## WORK ORDER
In the data below, find the line containing "Excellence Indonesia|C# Developer", then set down that line and every later line up to and including the line containing "LYG Garment Indonesia|Assistant", exactly.

##### INFORMATION SHOWN #####

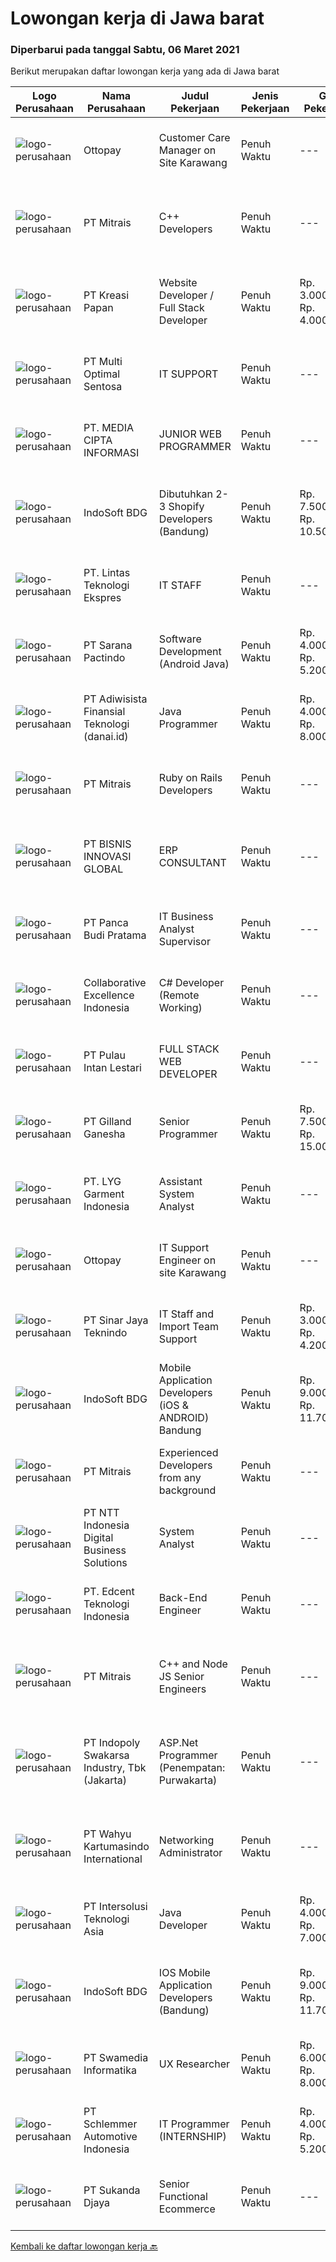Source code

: 
  # Lowongan kerja di Jawa barat

  ### Diperbarui pada tanggal Sabtu, 06 Maret 2021

  Berikut merupakan daftar lowongan kerja yang ada di Jawa barat

  |Logo Perusahaan | Nama Perusahaan | Judul Pekerjaan | Jenis Pekerjaan | Gaji Pekerjaan | Lokasi | Deskripsi | Tanggal diunggah | Pranala |
  | -------------- | --------------- | --------------- | --------- | --------- | -------------- | ------- | ----------- | ----------- |
  |![logo-perusahaan](https://image-service-cdn.seek.com.au/33a44d4722fb7830f55e10ddc9b932471616609d/ee4dce1061f3f616224767ad58cb2fc751b8d2dc)|Ottopay|Customer Care Manager on Site Karawang|Penuh Waktu|---|Karawang|Job Description :  Support day to day operations of customer, provide support Assist in implementation of customer projects/initial setup Prepare...|Rabu, 03 Maret 2021|https://www.jobstreet.co.id/id/job/customer-care-manager-on-site-karawang-3472908?token=0~8f7d5de9-81bc-4802-b6ce-588ccf892a55&sectionRank=1&jobId=jobstreet-id-job-3472908|
|![logo-perusahaan](https://image-service-cdn.seek.com.au/873c75fc9ed6df00967320d343e4e2a794129d8b/ee4dce1061f3f616224767ad58cb2fc751b8d2dc)|PT Mitrais|C++ Developers|Penuh Waktu|---|Bandung|Build your Career with Mitrais! We know that many C++ developers are stuck in jobs where they are supporting and enhancing legacy systems.  Are you...|Jumat, 05 Maret 2021|https://www.jobstreet.co.id/id/job/c-developers-3474784?token=0~8f7d5de9-81bc-4802-b6ce-588ccf892a55&sectionRank=2&jobId=jobstreet-id-job-3474784|
|![logo-perusahaan](https://image-service-cdn.seek.com.au/22124c2a4966efdca6a9e6605ca559ea2be357bf/ee4dce1061f3f616224767ad58cb2fc751b8d2dc)|PT Kreasi Papan|Website Developer / Full Stack Developer|Penuh Waktu|Rp. 3.000.000-Rp. 4.000.000|Bandung|Kami membuka lowongan seseorang untuk di posisikan sebagai Fullstack Developer / Frontend Developer di perusahaan kami dengan syarat sbb: A....|Jumat, 05 Maret 2021|https://www.jobstreet.co.id/id/job/website-developer-full-stack-developer-3466504?token=0~8f7d5de9-81bc-4802-b6ce-588ccf892a55&sectionRank=3&jobId=jobstreet-id-job-3466504|
|![logo-perusahaan](https://image-service-cdn.seek.com.au/dfbfd0f34b842e228178f380db85149700c47fa2/ee4dce1061f3f616224767ad58cb2fc751b8d2dc)|PT Multi Optimal Sentosa|IT SUPPORT|Penuh Waktu|---|Purwakarta|Kualifikasi : Lulusan minimum D3 Komputer - IT Usia maksimum 30 tahun Berpengalaman Minimal 2 tahun sebagai IT Support Cepat, cekatan  dan tanggap...|Jumat, 05 Maret 2021|https://www.jobstreet.co.id/id/job/it-support-3474703?token=0~8f7d5de9-81bc-4802-b6ce-588ccf892a55&sectionRank=4&jobId=jobstreet-id-job-3474703|
|![logo-perusahaan](https://image-service-cdn.seek.com.au/a5bde08ad2a92c2e61528206e0072c20cf3e0c83/ee4dce1061f3f616224767ad58cb2fc751b8d2dc)|PT. MEDIA CIPTA INFORMASI|JUNIOR WEB PROGRAMMER|Penuh Waktu|---|Bekasi|Kami dari PT. MEDIA CIPTA INFORMASI sedang mencari Web Programmer Junior untuk berkerja secara Tetap, untuk para Fresh Graduate atau dengan...|Jumat, 05 Maret 2021|https://www.jobstreet.co.id/id/job/junior-web-programmer-3474526?token=0~8f7d5de9-81bc-4802-b6ce-588ccf892a55&sectionRank=5&jobId=jobstreet-id-job-3474526|
|![logo-perusahaan](https://image-service-cdn.seek.com.au/18dd707e6953ca160105945d7e204ce96b16ca18/ee4dce1061f3f616224767ad58cb2fc751b8d2dc)|IndoSoft BDG|Dibutuhkan 2-3 Shopify Developers (Bandung)|Penuh Waktu|Rp. 7.500.000-Rp. 10.500.000|Bandung|Kami IndoSoft sedang mencari 2-3 Shopify Developers. Kualifikasi :  Lulusan Diploma / S1 Pengalaman minimal 2 tahun di bidang PHP programming Memiliki...|Jumat, 05 Maret 2021|https://www.jobstreet.co.id/id/job/dibutuhkan-2-3-shopify-developers-bandung-3466612?token=0~8f7d5de9-81bc-4802-b6ce-588ccf892a55&sectionRank=6&jobId=jobstreet-id-job-3466612|
|![logo-perusahaan](https://us.123rf.com/450wm/pavelstasevich/pavelstasevich1811/pavelstasevich181101027/112815900-stock-vector-no-image-available-icon-flat-vector.jpg?ver=6)|PT. Lintas Teknologi Ekspres|IT STAFF|Penuh Waktu|---|Bekasi|Kualifikasi : Usia Max 30 thn Lulusan D3/S1 Teknik informatika / Teknik Komputer Memahami IT Networks, Hardware dan software Memiliki pemahaman...|Kamis, 04 Maret 2021|https://www.jobstreet.co.id/id/job/it-staff-3472979?token=0~8f7d5de9-81bc-4802-b6ce-588ccf892a55&sectionRank=7&jobId=jobstreet-id-job-3472979|
|![logo-perusahaan](https://image-service-cdn.seek.com.au/c110ea3608a6f7aa72bcd2ca758c95b79a952e73/ee4dce1061f3f616224767ad58cb2fc751b8d2dc)|PT Sarana Pactindo|Software Development (Android Java)|Penuh Waktu|Rp. 4.000.000-Rp. 5.200.000|Bandung|Responsibilities : Defines site objecttives by analyzing user requirements; envisioning system features and functionality Designs and develops user...|Kamis, 04 Maret 2021|https://www.jobstreet.co.id/id/job/software-development-android-java-3464851?token=0~8f7d5de9-81bc-4802-b6ce-588ccf892a55&sectionRank=8&jobId=jobstreet-id-job-3464851|
|![logo-perusahaan](https://image-service-cdn.seek.com.au/e6ba62290f6634b4b41a5f2eabe58dbe9ac7c2bc/ee4dce1061f3f616224767ad58cb2fc751b8d2dc)|PT Adiwisista Finansial Teknologi (danai.id)|Java Programmer|Penuh Waktu|Rp. 4.000.000-Rp. 8.000.000|Bandung|REPONSIBILITIES- Develop web or desktop applications in critical enterprise environment, such as financial system.- Build secure, reliable, and...|Jumat, 05 Maret 2021|https://www.jobstreet.co.id/id/job/java-programmer-3461199?token=0~8f7d5de9-81bc-4802-b6ce-588ccf892a55&sectionRank=9&jobId=jobstreet-id-job-3461199|
|![logo-perusahaan](https://image-service-cdn.seek.com.au/873c75fc9ed6df00967320d343e4e2a794129d8b/ee4dce1061f3f616224767ad58cb2fc751b8d2dc)|PT Mitrais|Ruby on Rails Developers|Penuh Waktu|---|Bandung|Build your Career with Mitrais ! We're urgently looking for experienced Ruby On Rails  Developers to be part of our team for an immediate...|Kamis, 04 Maret 2021|https://www.jobstreet.co.id/id/job/ruby-on-rails-developers-3464793?token=0~8f7d5de9-81bc-4802-b6ce-588ccf892a55&sectionRank=10&jobId=jobstreet-id-job-3464793|
|![logo-perusahaan](https://us.123rf.com/450wm/pavelstasevich/pavelstasevich1811/pavelstasevich181101027/112815900-stock-vector-no-image-available-icon-flat-vector.jpg?ver=6)|PT BISNIS INNOVASI GLOBAL|ERP CONSULTANT|Penuh Waktu|---|Bekasi|Responsibilities : Gather business process requirement, perform system analysis and design, develop configuration and functional design documentation....|Jumat, 05 Maret 2021|https://www.jobstreet.co.id/id/job/erp-consultant-3474562?token=0~8f7d5de9-81bc-4802-b6ce-588ccf892a55&sectionRank=11&jobId=jobstreet-id-job-3474562|
|![logo-perusahaan](https://image-service-cdn.seek.com.au/dfcb51937632403de8b35f0658dafd50e2903844/ee4dce1061f3f616224767ad58cb2fc751b8d2dc)|PT Panca Budi Pratama|IT Business Analyst Supervisor|Penuh Waktu|---|Jawa Barat|Kualifikasi: Usia Min 25 - 40 TahunPendidikan Minimal S1 IT relatedMemiliki pengalaman di bidang Business Analyst / Business DevelopmentMemiliki...|Jumat, 05 Maret 2021|https://www.jobstreet.co.id/id/job/it-business-analyst-supervisor-3468735?token=0~8f7d5de9-81bc-4802-b6ce-588ccf892a55&sectionRank=12&jobId=jobstreet-id-job-3468735|
|![logo-perusahaan](https://image-service-cdn.seek.com.au/00c268b58ba99fc65b0b0108dd8e2d7068acfb74/ee4dce1061f3f616224767ad58cb2fc751b8d2dc)|Collaborative Excellence Indonesia|C# Developer (Remote Working)|Penuh Waktu|---|Jawa Barat|Responsibilities: Design, coding, and testing of modules for various components of our product framework Capable of understanding and delivering...|Jumat, 05 Maret 2021|https://www.jobstreet.co.id/id/job/c-developer-remote-working-3465776?token=0~8f7d5de9-81bc-4802-b6ce-588ccf892a55&sectionRank=13&jobId=jobstreet-id-job-3465776|
|![logo-perusahaan](https://us.123rf.com/450wm/pavelstasevich/pavelstasevich1811/pavelstasevich181101027/112815900-stock-vector-no-image-available-icon-flat-vector.jpg?ver=6)|PT Pulau Intan Lestari|FULL STACK WEB DEVELOPER|Penuh Waktu|---|Karawang|Job Description : Design client-side and server-side architecture Build the front-end of applications through appealing visual design Develop and...|Jumat, 05 Maret 2021|https://www.jobstreet.co.id/id/job/full-stack-web-developer-3466013?token=0~8f7d5de9-81bc-4802-b6ce-588ccf892a55&sectionRank=14&jobId=jobstreet-id-job-3466013|
|![logo-perusahaan](https://image-service-cdn.seek.com.au/e3f5841b2709399292fb433e3756355d755b1607/ee4dce1061f3f616224767ad58cb2fc751b8d2dc)|PT Gilland Ganesha|Senior Programmer|Penuh Waktu|Rp. 7.500.000-Rp. 15.000.000|Cibinong|Deskripsi Pekerjaan1. Melakukan pengembangan aplikasi2. Melakukan standarisasi metode programming3. Merencanakan desain teknologi, arsitektur, baik...|Sabtu, 06 Maret 2021|https://www.jobstreet.co.id/id/job/senior-programmer-3475245?token=0~8f7d5de9-81bc-4802-b6ce-588ccf892a55&sectionRank=15&jobId=jobstreet-id-job-3475245|
|![logo-perusahaan](https://us.123rf.com/450wm/pavelstasevich/pavelstasevich1811/pavelstasevich181101027/112815900-stock-vector-no-image-available-icon-flat-vector.jpg?ver=6)|PT. LYG Garment Indonesia|Assistant System Analyst|Penuh Waktu|---|Cirebon|Requirement: At least 5 year’s working experience in ERP/Sage ERP. Involve in hands on ERP module &amp; operation process. Strong analytical skills...|Rabu, 03 Maret 2021|https://www.jobstreet.co.id/id/job/assistant-system-analyst-3472268?token=0~8f7d5de9-81bc-4802-b6ce-588ccf892a55&sectionRank=16&jobId=jobstreet-id-job-3472268|
|![logo-perusahaan](https://image-service-cdn.seek.com.au/33a44d4722fb7830f55e10ddc9b932471616609d/ee4dce1061f3f616224767ad58cb2fc751b8d2dc)|Ottopay|IT Support Engineer on site Karawang|Penuh Waktu|---|Karawang|Job Description :  Assisting installation of new PC’s, Printers &amp; other peripheral devices  Support for Datacenter Network and operations  Support...|Rabu, 03 Maret 2021|https://www.jobstreet.co.id/id/job/it-support-engineer-on-site-karawang-3472888?token=0~8f7d5de9-81bc-4802-b6ce-588ccf892a55&sectionRank=17&jobId=jobstreet-id-job-3472888|
|![logo-perusahaan](https://image-service-cdn.seek.com.au/bd893bb7224ed1b89e07651660574ad2cdcbf846/ee4dce1061f3f616224767ad58cb2fc751b8d2dc)|PT Sinar Jaya Teknindo|IT Staff and Import Team Support|Penuh Waktu|Rp. 3.000.000-Rp. 4.200.000|Bekasi|Review diagnostics and assess the functionality and efficiency of systems Install and update company software and hardware as needed Implement...|Rabu, 03 Maret 2021|https://www.jobstreet.co.id/id/job/it-staff-and-import-team-support-3472656?token=0~8f7d5de9-81bc-4802-b6ce-588ccf892a55&sectionRank=18&jobId=jobstreet-id-job-3472656|
|![logo-perusahaan](https://image-service-cdn.seek.com.au/18dd707e6953ca160105945d7e204ce96b16ca18/ee4dce1061f3f616224767ad58cb2fc751b8d2dc)|IndoSoft BDG|Mobile Application Developers (iOS & ANDROID) Bandung|Penuh Waktu|Rp. 9.000.000-Rp. 11.700.000|Bandung|Requirement:  Relevant degrees (S1) Minimum 2 years experiences Mobile apps programming (react native is a must) Knowledge of web services,...|Jumat, 05 Maret 2021|https://www.jobstreet.co.id/id/job/mobile-application-developers-ios-android-bandung-3465936?token=0~8f7d5de9-81bc-4802-b6ce-588ccf892a55&sectionRank=19&jobId=jobstreet-id-job-3465936|
|![logo-perusahaan](https://image-service-cdn.seek.com.au/873c75fc9ed6df00967320d343e4e2a794129d8b/ee4dce1061f3f616224767ad58cb2fc751b8d2dc)|PT Mitrais|Experienced Developers from any background|Penuh Waktu|---|Bandung|Build your Career with Mitrais !  We're looking for experienced Software Engineers from any background to be part of our team.  What will you...|Jumat, 05 Maret 2021|https://www.jobstreet.co.id/id/job/experienced-developers-from-any-background-3474785?token=0~8f7d5de9-81bc-4802-b6ce-588ccf892a55&sectionRank=20&jobId=jobstreet-id-job-3474785|
|![logo-perusahaan](https://image-service-cdn.seek.com.au/e0ba33e7017fb7f571a182e0769c6c3d43bea209/ee4dce1061f3f616224767ad58cb2fc751b8d2dc)|PT NTT Indonesia Digital Business Solutions|System Analyst|Penuh Waktu|---|Jawa Barat|Requirements : Candidate must possess at least Bachelor's Degree, Master's Degree/Post Graduate Degree in Engineering (Computer/Telecommunication),...|Rabu, 03 Maret 2021|https://www.jobstreet.co.id/id/job/system-analyst-3464162?token=0~8f7d5de9-81bc-4802-b6ce-588ccf892a55&sectionRank=21&jobId=jobstreet-id-job-3464162|
|![logo-perusahaan](https://image-service-cdn.seek.com.au/23ed916fa9e2891c69d815a75db8ecde062c2d27/ee4dce1061f3f616224767ad58cb2fc751b8d2dc)|PT. Edcent Teknologi Indonesia|Back-End Engineer|Penuh Waktu|---|Depok|Job Descriptions: In the context of a software development team, a backend engineer is generally responsible for building the structure of a software...|Kamis, 04 Maret 2021|https://www.jobstreet.co.id/id/job/back-end-engineer-3459770?token=0~8f7d5de9-81bc-4802-b6ce-588ccf892a55&sectionRank=22&jobId=jobstreet-id-job-3459770|
|![logo-perusahaan](https://image-service-cdn.seek.com.au/873c75fc9ed6df00967320d343e4e2a794129d8b/ee4dce1061f3f616224767ad58cb2fc751b8d2dc)|PT Mitrais|C++ and  Node JS Senior Engineers|Penuh Waktu|---|Bandung|C++ &amp; Node JS Senior Engineers required for world-class Australian Software projects Mitrais has engaged a large Australian software company on...|Jumat, 05 Maret 2021|https://www.jobstreet.co.id/id/job/c-and-node-js-senior-engineers-3474020?token=0~8f7d5de9-81bc-4802-b6ce-588ccf892a55&sectionRank=23&jobId=jobstreet-id-job-3474020|
|![logo-perusahaan](https://image-service-cdn.seek.com.au/964a78fcf9d69832095e4376cb4df0c75b2bd6e1/ee4dce1061f3f616224767ad58cb2fc751b8d2dc)|PT Indopoly Swakarsa Industry, Tbk (Jakarta)|ASP.Net Programmer (Penempatan: Purwakarta)|Penuh Waktu|---|Purwakarta|Deskripsi Kerja : Bertanggungjawab atas ketepatan waktu pembuatan program sesuai dengan jadwal Bertanggungjawab atas kebenaran atas program yang akan...|Kamis, 04 Maret 2021|https://www.jobstreet.co.id/id/job/asp-net-programmer-penempatan:-purwakarta-3472994?token=0~8f7d5de9-81bc-4802-b6ce-588ccf892a55&sectionRank=24&jobId=jobstreet-id-job-3472994|
|![logo-perusahaan](https://image-service-cdn.seek.com.au/9a29954f5c9a576734f43957cd6007feac7b99de/ee4dce1061f3f616224767ad58cb2fc751b8d2dc)|PT Wahyu Kartumasindo International|Networking Administrator|Penuh Waktu|---|Bekasi|PT. WAHYU KARTUMASINDO INTERNATIONAL, merupakan salah satu perusahaan industri Smart Card dan IT Solution terbaik dan terbesar di Indonesia....|Selasa, 02 Maret 2021|https://www.jobstreet.co.id/id/job/networking-administrator-3470957?token=0~8f7d5de9-81bc-4802-b6ce-588ccf892a55&sectionRank=25&jobId=jobstreet-id-job-3470957|
|![logo-perusahaan](https://image-service-cdn.seek.com.au/f715d3e393651de2fe5a9214d72612dd30f629b2/ee4dce1061f3f616224767ad58cb2fc751b8d2dc)|PT Intersolusi Teknologi Asia|Java Developer|Penuh Waktu|Rp. 4.000.000-Rp. 7.000.000|Bandung|Responsibilities: Design and build for Web Application platform. Ensure the performance, quality, and responsiveness of applications. Collaborate with...|Kamis, 04 Maret 2021|https://www.jobstreet.co.id/id/job/java-developer-3465189?token=0~8f7d5de9-81bc-4802-b6ce-588ccf892a55&sectionRank=26&jobId=jobstreet-id-job-3465189|
|![logo-perusahaan](https://image-service-cdn.seek.com.au/18dd707e6953ca160105945d7e204ce96b16ca18/ee4dce1061f3f616224767ad58cb2fc751b8d2dc)|IndoSoft BDG|IOS Mobile Application Developers (Bandung)|Penuh Waktu|Rp. 9.000.000-Rp. 11.700.000|Bandung|Requirement:  Relevant degrees (S1) Minimum 2 years experiences Mobile apps programming (react native is a must) Knowledge of web services,...|Kamis, 04 Maret 2021|https://www.jobstreet.co.id/id/job/ios-mobile-application-developers-bandung-3459970?token=0~8f7d5de9-81bc-4802-b6ce-588ccf892a55&sectionRank=27&jobId=jobstreet-id-job-3459970|
|![logo-perusahaan](https://image-service-cdn.seek.com.au/9cbd2abb9e91abdf2b2978ceda391be2d72fc044/ee4dce1061f3f616224767ad58cb2fc751b8d2dc)|PT Swamedia Informatika|UX Researcher|Penuh Waktu|Rp. 6.000.000-Rp. 8.000.000|Bandung|Minimum Bachelor degree in human behavior related field (or equivalent and demonstrable work experience) minimum GPA 3.5 Maximum 35 years old by...|Kamis, 04 Maret 2021|https://www.jobstreet.co.id/id/job/ux-researcher-3465337?token=0~8f7d5de9-81bc-4802-b6ce-588ccf892a55&sectionRank=28&jobId=jobstreet-id-job-3465337|
|![logo-perusahaan](https://image-service-cdn.seek.com.au/7ccd0d6ab270966ea4750fe371b129185451e3c2/ee4dce1061f3f616224767ad58cb2fc751b8d2dc)|PT Schlemmer Automotive Indonesia|IT Programmer (INTERNSHIP)|Penuh Waktu|Rp. 4.000.000-Rp. 5.200.000|Bekasi|Candidate must possess at least SMU, Diploma, Bachelor's Degree in Computer Science/Information Technology or equivalent. No work experience required....|Jumat, 05 Maret 2021|https://www.jobstreet.co.id/id/job/it-programmer-internship-3474792?token=0~8f7d5de9-81bc-4802-b6ce-588ccf892a55&sectionRank=29&jobId=jobstreet-id-job-3474792|
|![logo-perusahaan](https://image-service-cdn.seek.com.au/ce2946ba8aa3231ae3fab26618659cc2b6f8230c/ee4dce1061f3f616224767ad58cb2fc751b8d2dc)|PT Sukanda Djaya|Senior Functional Ecommerce|Penuh Waktu|---|Bekasi|Responsibility: Develop user interfaces for Modern Rich Internet Applications with the latest Front-End-Technologies Writing tested and documented...|Kamis, 04 Maret 2021|https://www.jobstreet.co.id/id/job/senior-functional-ecommerce-3464667?token=0~8f7d5de9-81bc-4802-b6ce-588ccf892a55&sectionRank=30&jobId=jobstreet-id-job-3464667|


  [Kembali ke daftar lowongan kerja 🔙](../README.md#daftar-lowongan-kerja)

#####

## RESPONSE TO THIS TASK
|![logo-perusahaan](https://image-service-cdn.seek.com.au/00c268b58ba99fc65b0b0108dd8e2d7068acfb74/ee4dce1061f3f616224767ad58cb2fc751b8d2dc)|Collaborative Excellence Indonesia|C# Developer (Remote Working)|Penuh Waktu|---|Jawa Barat|Responsibilities: Design, coding, and testing of modules for various components of our product framework Capable of understanding and delivering...|Jumat, 05 Maret 2021|https://www.jobstreet.co.id/id/job/c-developer-remote-working-3465776?token=0~8f7d5de9-81bc-4802-b6ce-588ccf892a55&sectionRank=13&jobId=jobstreet-id-job-3465776|
|![logo-perusahaan](https://us.123rf.com/450wm/pavelstasevich/pavelstasevich1811/pavelstasevich181101027/112815900-stock-vector-no-image-available-icon-flat-vector.jpg?ver=6)|PT Pulau Intan Lestari|FULL STACK WEB DEVELOPER|Penuh Waktu|---|Karawang|Job Description : Design client-side and server-side architecture Build the front-end of applications through appealing visual design Develop and...|Jumat, 05 Maret 2021|https://www.jobstreet.co.id/id/job/full-stack-web-developer-3466013?token=0~8f7d5de9-81bc-4802-b6ce-588ccf892a55&sectionRank=14&jobId=jobstreet-id-job-3466013|
|![logo-perusahaan](https://image-service-cdn.seek.com.au/e3f5841b2709399292fb433e3756355d755b1607/ee4dce1061f3f616224767ad58cb2fc751b8d2dc)|PT Gilland Ganesha|Senior Programmer|Penuh Waktu|Rp. 7.500.000-Rp. 15.000.000|Cibinong|Deskripsi Pekerjaan1. Melakukan pengembangan aplikasi2. Melakukan standarisasi metode programming3. Merencanakan desain teknologi, arsitektur, baik...|Sabtu, 06 Maret 2021|https://www.jobstreet.co.id/id/job/senior-programmer-3475245?token=0~8f7d5de9-81bc-4802-b6ce-588ccf892a55&sectionRank=15&jobId=jobstreet-id-job-3475245|
|![logo-perusahaan](https://us.123rf.com/450wm/pavelstasevich/pavelstasevich1811/pavelstasevich181101027/112815900-stock-vector-no-image-available-icon-flat-vector.jpg?ver=6)|PT. LYG Garment Indonesia|Assistant System Analyst|Penuh Waktu|---|Cirebon|Requirement: At least 5 year’s working experience in ERP/Sage ERP. Involve in hands on ERP module &amp; operation process. Strong analytical skills...|Rabu, 03 Maret 2021|https://www.jobstreet.co.id/id/job/assistant-system-analyst-3472268?token=0~8f7d5de9-81bc-4802-b6ce-588ccf892a55&sectionRank=16&jobId=jobstreet-id-job-3472268|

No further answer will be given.